It should be clearly understood that the mixing angle $\theta$ in 
eqs. (\ref{eigen}) and (\ref{tan}) has nothing to do with the usual mixing 
angle $\theta_0$ that governs the neutrino oscillations. For the moment I 
assume $\theta_0=0$. 

The resonance condition for the SFP is 
\be
\sqrt{2}G_F(N_e-N_n)=\Delta m^2/2E\,.
\label{res1}
\ee
At the resonance point the mixing angle $\theta=\pi/4$ and the amplitude 
of the SFP in eq. (\ref{P4}) becomes equal to unity 
(remember that $N_{\rm eff}=N_e-N_n$ for Majorana neutrinos). 
The resonance condition (\ref{res1}) is very similar to that 
for the MSW effect \cite{MS,W} 
\be
\sqrt{2}G_F N_e =(\Delta m^2/2E)\cos 2\theta_0 \,.
\label{res2}
\ee
The main difference is the $-N_n$ term which is due to the neutral current 
interactions of neutrinos with matter.
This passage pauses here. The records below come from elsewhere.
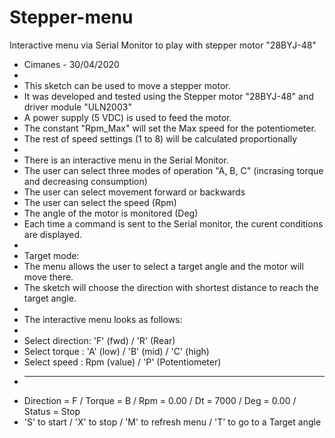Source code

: # Stepper-menu
Interactive menu via Serial Monitor to play with stepper motor "28BYJ-48"

 * Cimanes - 30/04/2020
 *  
 * This sketch can be used to move a stepper motor. 
 * It was developed and tested using the Stepper motor "28BYJ-48" and driver module "ULN2003"
 * A power supply (5 VDC) is used to feed the motor.
 * The constant "Rpm_Max" will set the Max speed for the potentiometer. 
 * The rest of speed settings (1 to 8) will be calculated proportionally
 *   
 * There is an interactive menu in the Serial Monitor. 
 * The user can select three modes of operation "A, B, C" (incrasing torque and decreasing consumption)
 * The user can select movement forward or backwards 
 * The user can select the speed (Rpm)
 * The angle of the motor is monitored (Deg) 
 * Each time a command is sent to the Serial monitor, the curent conditions are displayed.
 * 
 * Target mode:
 * The menu allows the user to select a target angle and the motor will move there.
 * The sketch will choose the direction with shortest distance to reach the target angle. 
 * 
 * The interactive menu looks as follows: 
 * 
 * Select direction: 'F' (fwd)    /  'R' (Rear)
 * Select torque   : 'A' (low)    /  'B' (mid) / 'C' (high)
 * Select speed    : Rpm (value)  /  'P' (Potentiometer)
 * --------------------------------------------------------
 * Direction = F / Torque = B / Rpm = 0.00 / Dt = 7000 / Deg = 0.00 / Status = Stop
 * 'S' to start / 'X' to stop / 'M' to refresh menu / 'T' to go to a Target angle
It is absent in eq. (\ref{res2}) but 
enters into eq. (\ref{res1}) because the SFP, unlike the neutrino 
oscillations, is sensitive to the neutral currents. 
The resonance of the SFP takes place in the $\nu_{eL}\leftrightarrow 
\bar{\nu}_{\mu R}$ channel if $\Delta m^2\equiv m_{\nu_\mu}^2-m_{\nu_e}^2>0$ 
and in the $\bar{\nu}_{eR}\leftrightarrow \nu_{\mu L}$ 
channel if $\Delta m^2<0$. I will be assuming that $\Delta m^2>0$. 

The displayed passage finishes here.